Pictures paired with source code:
::::::::

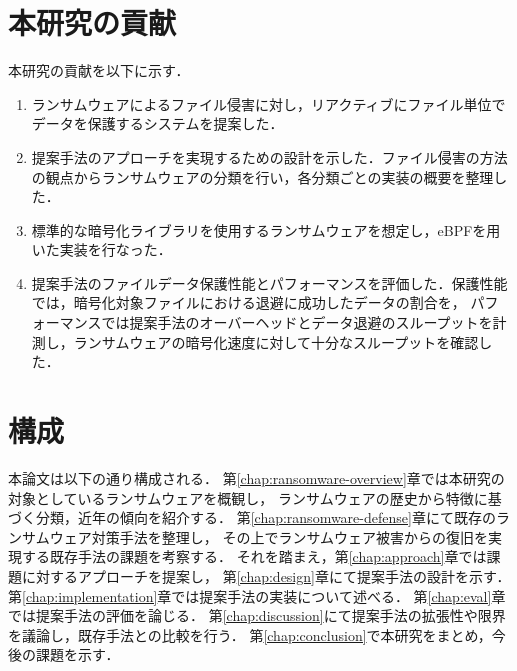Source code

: \section{本研究の貢献}
本研究の貢献を以下に示す．
\begin{enumerate}
  \item ランサムウェアによるファイル侵害に対し，リアクティブにファイル単位でデータを保護するシステムを提案した．

  \item 提案手法のアプローチを実現するための設計を示した．ファイル侵害の方法の観点からランサムウェアの分類を行い，各分類ごとの実装の概要を整理した．

  \item 標準的な暗号化ライブラリを使用するランサムウェアを想定し，eBPFを用いた実装を行なった．

  \item 提案手法のファイルデータ保護性能とパフォーマンスを評価した．保護性能では，暗号化対象ファイルにおける退避に成功したデータの割合を，
        パフォーマンスでは提案手法のオーバーヘッドとデータ退避のスループットを計測し，ランサムウェアの暗号化速度に対して十分なスループットを確認した．
\end{enumerate}

\section{構成}
本論文は以下の通り構成される．
第\ref{chap:ransomware-overview}章では本研究の対象としているランサムウェアを概観し，
ランサムウェアの歴史から特徴に基づく分類，近年の傾向を紹介する．
第\ref{chap:ransomware-defense}章にて既存のランサムウェア対策手法を整理し，
その上でランサムウェア被害からの復旧を実現する既存手法の課題を考察する．
それを踏まえ，第\ref{chap:approach}章では課題に対するアプローチを提案し，
第\ref{chap:design}章にて提案手法の設計を示す．
第\ref{chap:implementation}章では提案手法の実装について述べる．
第\ref{chap:eval}章では提案手法の評価を論じる．
第\ref{chap:discussion}にて提案手法の拡張性や限界を議論し，既存手法との比較を行う．
第\ref{chap:conclusion}で本研究をまとめ，今後の課題を示す．
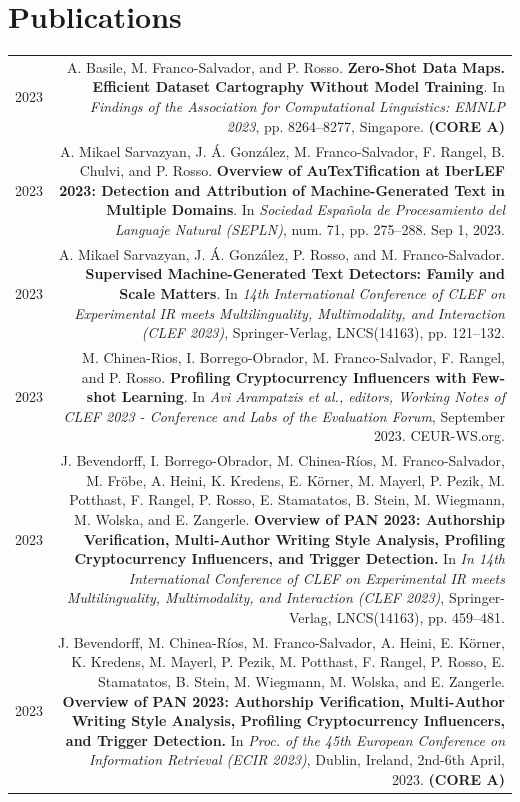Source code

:\documentclass[10pt]{article}
\begin{document}
\section*{Publications}
\begin{tabular}{L!{\VRule}R}
    2023 & A. Basile, M. Franco-Salvador, and P. Rosso. \textbf{Zero-Shot Data Maps. Efficient Dataset Cartography Without Model Training}. In \emph{Findings of the Association for Computational Linguistics: EMNLP 2023}, pp. 8264–8277, Singapore. \textbf{(CORE A)}  \vspace{5pt}\\
    2023 & A. Mikael Sarvazyan, J. Á. González, M. Franco-Salvador, F. Rangel, B. Chulvi, and P. Rosso. \textbf{Overview of AuTexTification at IberLEF 2023: Detection and Attribution of Machine-Generated Text in Multiple Domains}. In \emph{Sociedad Española de Procesamiento del Languaje Natural (SEPLN)}, num. 71, pp. 275--288. Sep 1, 2023. \vspace{5pt}\\
    2023 & A. Mikael Sarvazyan, J. Á. González, P. Rosso, and M. Franco-Salvador. \textbf{Supervised Machine-Generated Text Detectors: Family and Scale Matters}. In \emph{14th International Conference of CLEF on Experimental IR meets Multilinguality, Multimodality, and Interaction (CLEF 2023)}, Springer-Verlag, LNCS(14163), pp. 121--132. \vspace{5pt}\\
    2023 &  M. Chinea-Rios, I. Borrego-Obrador, M. Franco-Salvador, F. Rangel, and P. Rosso. \textbf{Profiling Cryptocurrency Influencers with Few-shot Learning}. In \emph{Avi Arampatzis et al., editors, Working Notes of CLEF 2023 - Conference and Labs of the Evaluation Forum}, September 2023. CEUR-WS.org. \vspace{5pt}\\
    2023 & J. Bevendorff, I. Borrego-Obrador, M. Chinea-Ríos, M. Franco-Salvador, M. Fröbe, A. Heini, K. Kredens, E. Körner, M. Mayerl, P. Pezik, M. Potthast, F. Rangel, P. Rosso, E. Stamatatos, B. Stein, M. Wiegmann, M. Wolska, and E. Zangerle. \textbf{Overview of PAN 2023: Authorship Verification, Multi-Author Writing Style Analysis, Profiling Cryptocurrency Influencers, and Trigger Detection.} In \emph{In 14th International Conference of CLEF on Experimental IR meets Multilinguality, Multimodality, and Interaction (CLEF 2023)}, Springer-Verlag, LNCS(14163), pp. 459--481. \vspace{5pt}\\
    2023 & J. Bevendorff, M. Chinea-Ríos, M. Franco-Salvador, A. Heini, E. Körner, K. Kredens, M. Mayerl, P. Pezik, M. Potthast, F. Rangel, P. Rosso, E. Stamatatos, B. Stein, M. Wiegmann, M. Wolska, and E. Zangerle. \textbf{Overview of PAN 2023: Authorship Verification, Multi-Author Writing Style Analysis, Profiling Cryptocurrency Influencers, and Trigger Detection.} In \emph{Proc. of the 45th European Conference on Information Retrieval (ECIR 2023)}, Dublin, Ireland, 2nd-6th April, 2023. \textbf{(CORE A)} \vspace{5pt}\\

\end{tabular}
\end{document}
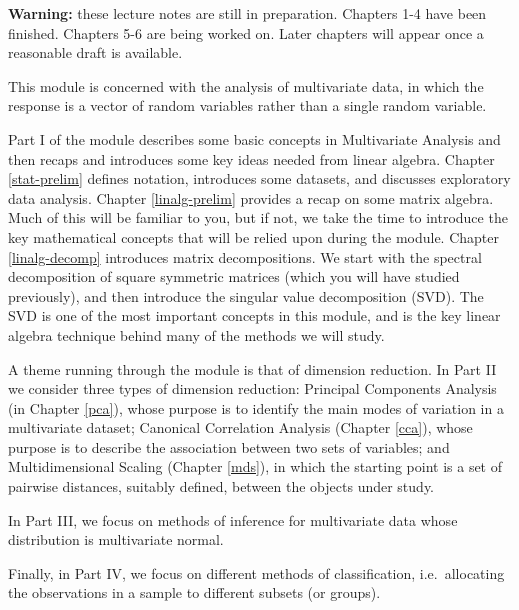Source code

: \documentclass[]{book}
\theoremstyle{definition}
\theoremstyle{definition}
\theoremstyle{definition}
\theoremstyle{remark}
\begin{document}
\newcommand{\tcov}{\text{cov}}
\newcommand{\texp}{\text{exp}}
\newcommand{\lb}{\left(}
\newcommand{\rb}{\right)}
\newcommand{\lsb}{\left[}
\newcommand{\rsb}{\right]}
\newcommand{\BE}{{\mathbb{E}}}
\newcommand{\cov}{{\mathbb{C}\operatorname{ov}}}
\newcommand{\var}{{\mathbb{V}\operatorname{ar}}}

\textbf{Warning:} these lecture notes are still in preparation. Chapters 1-4 have been finished. Chapters 5-6 are being worked on. Later chapters will appear once a reasonable draft is available.

This module is concerned with the analysis of multivariate data, in which the response is a vector of random variables rather than a single random variable.

Part I of the module describes some basic concepts in Multivariate Analysis and then recaps and introduces some key ideas needed from linear algebra.
Chapter \ref{stat-prelim} defines notation, introduces some datasets, and discusses exploratory data analysis. Chapter \ref{linalg-prelim} provides a recap on some matrix algebra. Much of this will be familiar to you, but if not, we take the time to introduce the key mathematical concepts that will be relied upon during the module. Chapter \ref{linalg-decomp} introduces matrix decompositions. We start with the spectral decomposition of square symmetric matrices (which you will have studied previously), and then introduce the singular value decomposition (SVD). The SVD is one of the most important concepts in this module, and is the key linear algebra technique behind many of the methods we will study.

A theme running through the module is that of dimension reduction. In Part II we consider three types of dimension reduction: Principal Components Analysis (in Chapter \ref{pca}),
whose purpose is to identify the main modes of variation in a multivariate dataset; Canonical Correlation Analysis (Chapter \ref{cca}), whose purpose is to describe the association between two sets of variables; and Multidimensional Scaling (Chapter \ref{mds}), in which the starting point is a set of pairwise distances, suitably defined, between the objects under study.

In Part III, we focus on methods of inference for multivariate data whose distribution is multivariate normal.

Finally, in Part IV, we focus on different methods of classification, i.e.~allocating the observations in a sample to different subsets (or groups).
\end{document}
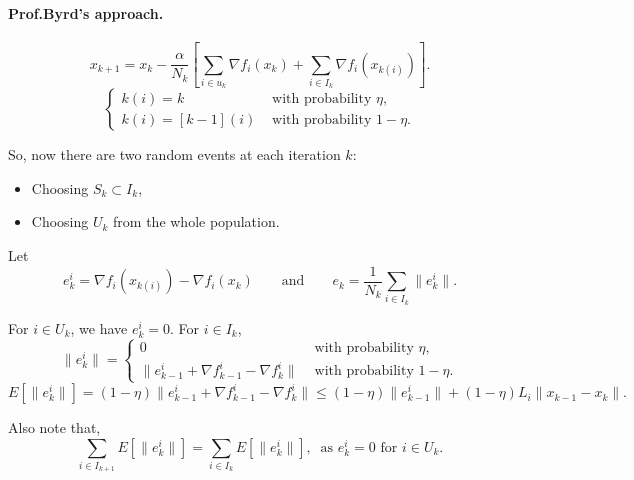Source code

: \documentclass{article}
\begin{document}
 \paragraph{Prof.Byrd's approach.} 
 \[
 x_{k+1} = x_k - \frac{\alpha}{N_k}[\sum_{i\in u_k} \nabla f_i (x_k) + \sum_{i\in I_k} \nabla f_i (x_{k(i)}) ].
 \]
\[
 \begin{cases}
  k(i) = k  & \mbox{ with probability }\eta,\\
  k(i) = [k-1](i) & \mbox{ with probability }1-\eta.
 \end{cases}
\]

\bigskip

So, now there are two random events at each iteration $k$:
\begin{itemize}
 \item Choosing $S_k\subset I_k$,
 \item Choosing $U_k$ from the whole population.
\end{itemize}

Let 
\[
 e_k^i = \nabla f_i(x_{k(i)})-\nabla f_i(x_k) \qquad \mbox{and} \qquad e_k=\frac{1}{N_k}\sum_{i\in I_k} \|e_k^i\|.
\]

For $i\in U_k$, we have $e_k^i=0$.  For $i\in I_k$,
\[
\|e_k^i\| =
 \begin{cases}
  0  & \mbox{ with probability }\eta,\\
  \|e_{k-1}^i + \nabla f_{k-1}^i - \nabla f_k^i\| & \mbox{ with probability }1-\eta.
 \end{cases}
\]
\[
 E[\|e_k^i\|] = (1-\eta)\|e_{k-1}^i + \nabla f_{k-1}^i - \nabla f_k^i\| \leq (1-\eta)\|e_{k-1}^i\| + (1-\eta)L_i \|x_{k-1} - x_k\|.
\]

\bigskip

Also note that,
\[
  \sum_{i\in I_{k+1}} E[\|e_k^i\|] = \sum_{i\in I_k} E[\|e_k^i\|], \ \mbox{ as } e_k^i=0 \mbox{ for } i\in U_k.
\]

\bigskip
\end{document}
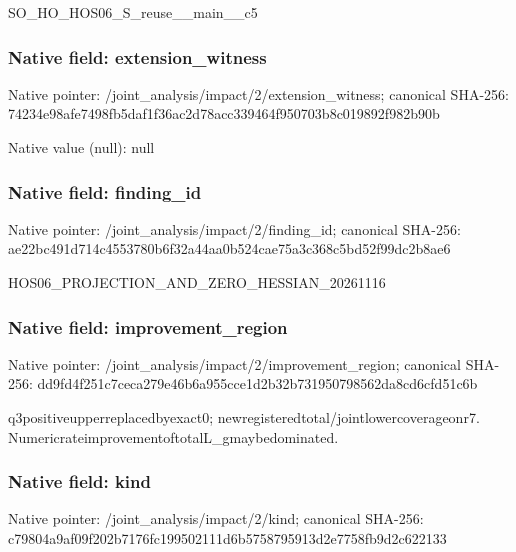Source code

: \documentclass[10pt,a4paper]{article}
\begin{document}
\begingroup\raggedright\sloppy SO\_\allowbreak{}HO\_\allowbreak{}HOS06\_\allowbreak{}S\_\allowbreak{}reuse\_\allowbreak{}\_\allowbreak{}main\_\allowbreak{}\_\allowbreak{}c5\par\endgroup

\subsubsection{Native field: extension\_\allowbreak{}witness}
Native pointer: /joint\_\allowbreak{}analysis/impact/2/extension\_\allowbreak{}witness; canonical SHA-256: 74234e98afe7498fb5daf1f36ac2d78acc339464f950703b8c019892f982b90b

Native value (null): null

\subsubsection{Native field: finding\_\allowbreak{}id}
Native pointer: /joint\_\allowbreak{}analysis/impact/2/finding\_\allowbreak{}id; canonical SHA-256: ae22bc491d714c4553780b6f32a44aa0b524cae75a3c368c5bd52f99dc2b8ae6

\begingroup\raggedright\sloppy HOS06\_\allowbreak{}PROJECTION\_\allowbreak{}AND\_\allowbreak{}ZERO\_\allowbreak{}HESSIAN\_\allowbreak{}20261116\par\endgroup

\subsubsection{Native field: improvement\_\allowbreak{}region}
Native pointer: /joint\_\allowbreak{}analysis/impact/2/improvement\_\allowbreak{}region; canonical SHA-256: dd9fd4f251c7ceca279e46b6a955cce1d2b32b731950798562da8cd6cfd51c6b

\begingroup\raggedright\sloppy q3positiveupperreplacedbyexact0;\allowbreak{} newregisteredtotal/\allowbreak{}jointlowercoverageonr7. NumericrateimprovementoftotalL\_\allowbreak{}gmaybedominated.\par\endgroup

\subsubsection{Native field: kind}
Native pointer: /joint\_\allowbreak{}analysis/impact/2/kind; canonical SHA-256: c79804a9af09f202b7176fc199502111d6b5758795913d2e7758fb9d2c622133
\end{document}
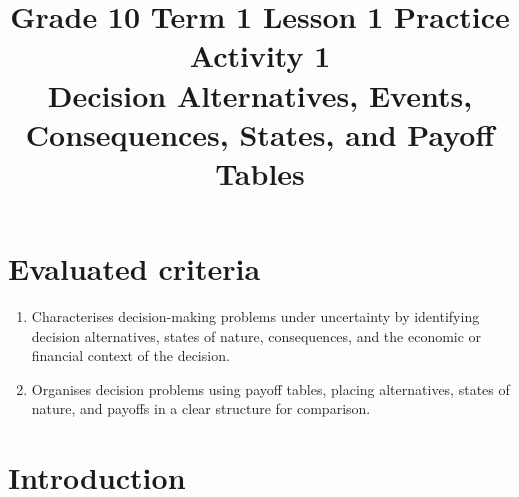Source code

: \makeatletter
{}
\makeatother






\title{Grade 10 Term 1 Lesson 1 Practice Activity 1\\Decision Alternatives, Events, Consequences, States, and Payoff Tables}
\author{}
\date{}


	\maketitle

	\setcounter{tocdepth}{1}
	\setcounter{secnumdepth}{2}
	\label{toc}
	\tableofcontents

	\section*{Evaluated criteria}
	\begin{enumerate}[label=\textbf{C\arabic*}]
		\item Characterises decision-making problems under uncertainty by identifying decision alternatives, states of nature, consequences, and the economic or financial context of the decision.
		\item Organises decision problems using payoff tables, placing alternatives, states of nature, and payoffs in a clear structure for comparison.
	\end{enumerate}

	\section{Introduction} 
	\label{sec:introduction}
\label{tone:legend}
 
	
	\vspace{5mm} 
	
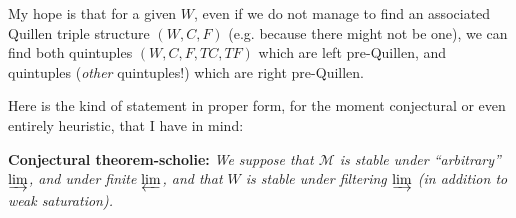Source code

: \documentclass[11pt]{article}
\newcommand{\cM}{\mathcal{M}}
\begin{document}
My hope is that for a given $W$, even if we do not manage to find an associated Quillen triple structure $(W,C,F)$ (e.g. because there might not be one), we can find both quintuples $(W,C,F,TC,TF)$ which are left pre-Quillen, and quintuples (\textit{other} quintuples!) which are right pre-Quillen.

Here is the kind of statement in proper form, for the moment conjectural or even entirely heuristic, that I have in mind:

\textbf{Conjectural theorem-scholie:} \textit{We suppose that $\cM$ is stable under ``arbitrary'' $\varinjlim$, and under finite $\varprojlim$, and that $W$ is stable under filtering $\varinjlim$ (in addition to weak saturation).}
\end{document}
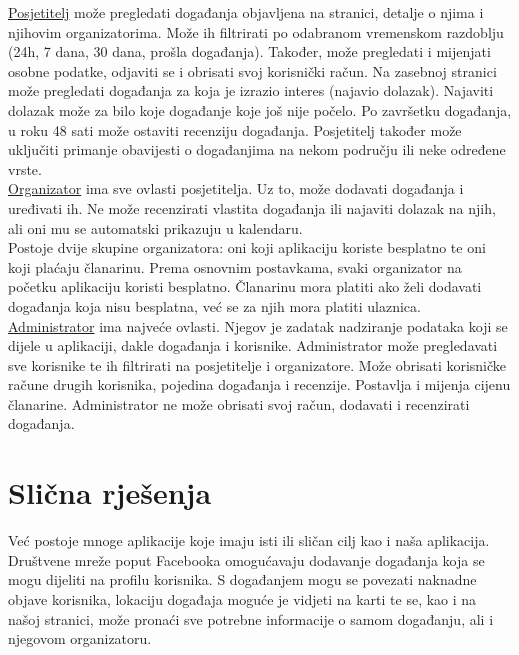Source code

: 			\underline{Posjetitelj} može pregledati događanja objavljena na stranici, detalje o njima i njihovim organizatorima. Može ih filtrirati po odabranom vremenskom razdoblju (24h, 7 dana, 30 dana, prošla događanja). Također, može pregledati i mijenjati osobne podatke, odjaviti se i obrisati svoj korisnički račun. Na zasebnoj stranici može pregledati događanja za koja je izrazio interes (najavio dolazak). Najaviti dolazak može za bilo koje događanje koje još nije počelo. Po završetku događanja, u roku 48 sati može ostaviti recenziju događanja. Posjetitelj također može uključiti primanje obavijesti o događanjima na nekom području ili neke određene vrste. \\
			
			\underline{Organizator} ima sve ovlasti posjetitelja. Uz to, može dodavati događanja i uređivati ih. Ne može recenzirati vlastita događanja ili najaviti dolazak na njih, ali oni mu se automatski prikazuju u kalendaru.\\
			Postoje dvije skupine organizatora: oni koji aplikaciju koriste besplatno te oni koji plaćaju članarinu. Prema osnovnim postavkama, svaki organizator na početku aplikaciju koristi besplatno. Članarinu mora platiti ako želi dodavati događanja koja nisu besplatna, već se za njih mora platiti ulaznica. \\
			
			\underline{Administrator} ima najveće ovlasti. Njegov je zadatak nadziranje podataka koji se dijele u aplikaciji, dakle događanja i korisnike. Administrator može pregledavati sve korisnike te ih filtrirati na posjetitelje i organizatore. Može obrisati korisničke račune drugih korisnika, pojedina događanja i recenzije. Postavlja i mijenja cijenu članarine. Administrator ne može obrisati svoj račun, dodavati i recenzirati događanja. 
		
		\section{Slična rješenja}
		
		 Već postoje mnoge aplikacije koje imaju isti ili sličan cilj kao i naša aplikacija. Društvene mreže poput Facebooka omogućavaju dodavanje događanja koja se mogu dijeliti na profilu korisnika. S događanjem mogu se povezati naknadne objave korisnika, lokaciju događaja moguće je vidjeti na karti te se, kao i na našoj stranici, može pronaći sve potrebne informacije o samom događanju, ali i njegovom organizatoru. 
		 
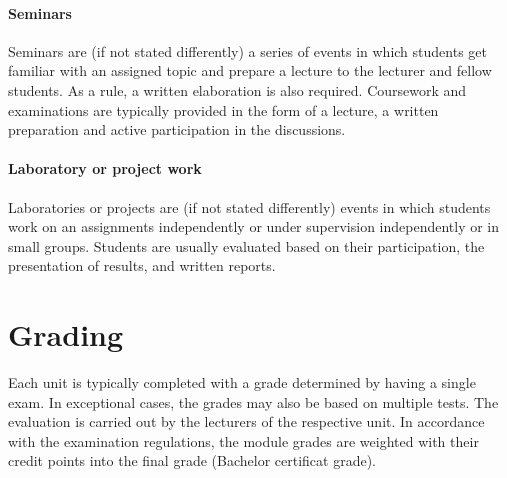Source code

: \paragraph{Seminars} Seminars are (if not stated differently) a series of events in which students get familiar with an assigned topic and prepare a lecture to the lecturer and fellow students. 
As a rule, a written elaboration is also required. 
Coursework and examinations are typically provided in the form of a lecture, a written preparation and active participation in the discussions. 

\paragraph{Laboratory or project work}
Laboratories or projects are (if not stated differently) events in which students work on an assignments independently or under supervision independently or in small groups.
Students are usually evaluated based on their participation, the presentation of results, and written reports.

\section*{Grading}
Each unit is typically completed with a grade determined by having a single exam.
In exceptional cases, the grades may also be based on multiple tests. 
The evaluation is carried out by the lecturers of the respective unit. 
In accordance with the examination regulations, the module grades are weighted with their credit points into the final grade (Bachelor certificat grade).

::::::::

— What you should do —
A single number is required: the count of lines in the data above that include the word "extension".

— Answer area —
2